In the records below, find every line that contains "really" and list it.

> **Provided data**:
#####

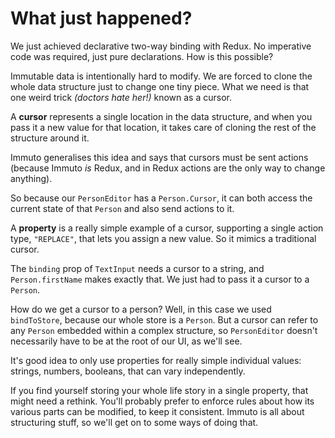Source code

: # What just happened?

We just achieved declarative two-way binding with Redux. No imperative code was required, just pure declarations. How is this possible?

Immutable data is intentionally hard to modify. We are forced to clone the whole data structure just to change one tiny piece. What we need is that one weird trick *(doctors hate her!)* known as a cursor.

A **cursor** represents a single location in the data structure, and when you pass it a new value for that location, it takes care of cloning the rest of the structure around it.

Immuto generalises this idea and says that cursors must be sent actions (because Immuto *is* Redux, and in Redux actions are the only way to change anything).

So because our `PersonEditor` has a `Person.Cursor`, it can both access the current state of that `Person` and also send actions to it.

A **property** is a really simple example of a cursor, supporting a single action type, `"REPLACE"`, that lets you assign a new value. So it mimics a traditional cursor.

The `binding` prop of `TextInput` needs a cursor to a string, and `Person.firstName` makes exactly that. We just had to pass it a cursor to a `Person`.

How do we get a cursor to a person? Well, in this case we used `bindToStore`, because our whole store is a `Person`. But a cursor can refer to any `Person` embedded within a complex structure, so `PersonEditor` doesn't necessarily have to be at the root of our UI, as we'll see.

It's good idea to only use properties for really simple individual values: strings, numbers, booleans, that can vary independently.

If you find yourself storing your whole life story in a single property, that might need a rethink. You'll probably prefer to enforce rules about how its various parts can be modified, to keep it consistent. Immuto is all about structuring stuff, so we'll get on to some ways of doing that.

#####

> **Response below**:
A **property** is a really simple example of a cursor, supporting a single action type, `"REPLACE"`, that lets you assign a new value. So it mimics a traditional cursor.
It's good idea to only use properties for really simple individual values: strings, numbers, booleans, that can vary independently.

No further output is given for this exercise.